DATA RECORDS:

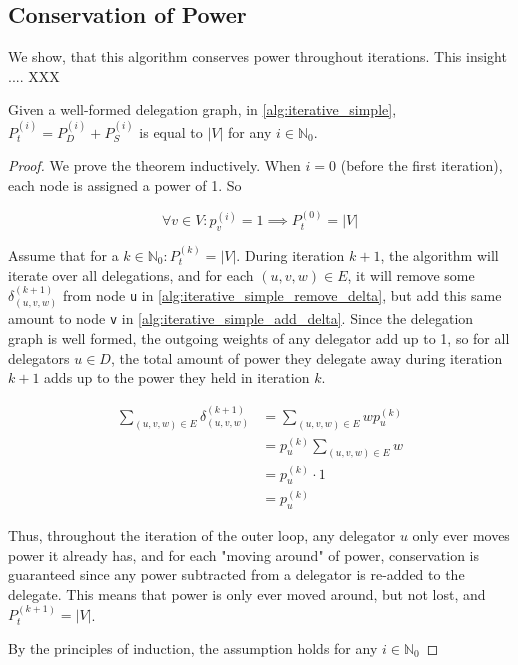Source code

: \subsection{Conservation of Power}

We show, that this algorithm conserves power throughout iterations. This insight .... XXX 

\begin{theorem}
\label{theo:iterative_cons_of_power}
Given a well-formed delegation graph, in \cref{alg:iterative_simple}, $P_t^{(i)} = P_D^{(i)} + P_S^{(i)}$ is equal to $|V|$ for any $i \in \mathbb{N}_0$.
\end{theorem}
\begin{proof}

We prove the theorem inductively. When $i = 0$ (before the first iteration), each node is assigned a power of 1. So 

\[
\forall v \in V: p_v^{(i)} = 1 \implies P_t^{(0)} = |V|
\]

Assume that for a $k \in \mathbb{N}_0: P_t^{(k)} = |V|$. During iteration $k+1$, the algorithm will iterate over all delegations, and for each $(u, v, w) \in E$, it will remove some $\delta_{(u, v, w)}^{(k+1)}$ from node \texttt{u} in \cref{alg:iterative_simple_remove_delta}, but add this same amount to node \texttt{v} in \cref{alg:iterative_simple_add_delta}. Since the delegation graph is well formed, the outgoing weights of any delegator add up to 1, so for all delegators $u \in D$, the total amount of power they delegate away during iteration $k+1$ adds up to the power they held in iteration $k$.

\begin{align*}
\sum_{(u, v, w) \in E} \delta_{(u, v, w)}^{(k+1)} &=  \sum_{(u, v, w) \in E} wp_u^{(k)} \\
&= p_u^{(k)}  \sum_{(u, v, w) \in E} w \\
&= p_u^{(k)} \cdot 1 \\
&= p_u^{(k)}
\end{align*}

Thus, throughout the iteration of the outer loop, any delegator $u$ only ever moves power it already has, and for each "moving around" of power, conservation is guaranteed since any power subtracted from a delegator is re-added to the delegate. This means that power is only ever moved around, but not lost, and $P_t^{(k+1)} = |V|$. 

By the principles of induction, the assumption holds for any $i \in \mathbb{N}_0$
\end{proof}


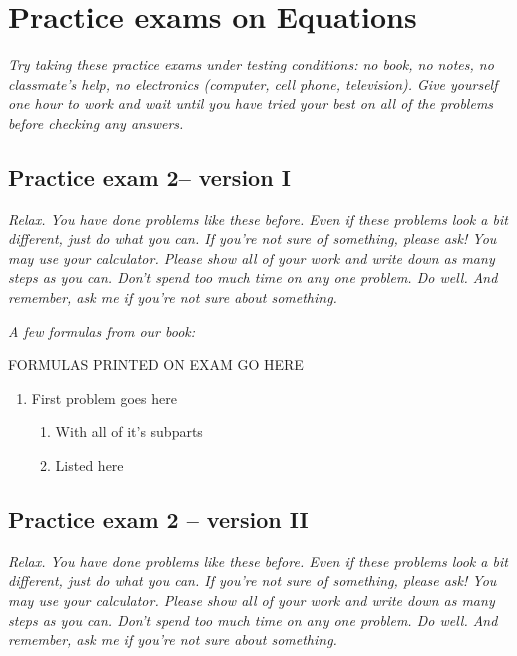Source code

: 
\section*{Practice exams on Equations}

\emph{Try taking these practice exams under testing conditions:  no book, no notes, no classmate's help, no electronics (computer, cell phone, television). Give yourself one hour to work and wait until you have tried your best on all of the problems before checking any answers.}
\bigskip

\subsection*{Practice exam 2-- version I}
\bigskip
 \emph{Relax.  You have done problems like these before.  Even if these problems look a bit different, just do what you can.  If you're not sure of something, please ask! You may use your calculator.  Please show all of your work and write down as many steps as you can.  Don't spend too much time on any one problem.  Do well.  And remember, ask me if you're not sure about something.}
 
\bigskip
 
\emph{A few formulas from our book:}

\begin{center}

FORMULAS PRINTED ON EXAM GO HERE

\end{center}

\hspace{-.25in} \hrulefill

\begin{enumerate}
\item First problem goes here
\begin{enumerate}
\item With all of it's subparts
\vfill
\item Listed here
\vfill
\end{enumerate}

\end{enumerate}

\newpage

\subsection*{Practice exam 2 -- version II}
\bigskip
 \emph{Relax.  You have done problems like these before.  Even if these problems look a bit different, just do what you can.  If you're not sure of something, please ask! You may use your calculator.  Please show all of your work and write down as many steps as you can.  Don't spend too much time on any one problem.  Do well.  And remember, ask me if you're not sure about something.}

EXERCISE GOAL: Could you tally the lines in these records that contain the word "begin" and give only the result?

REPLY: 6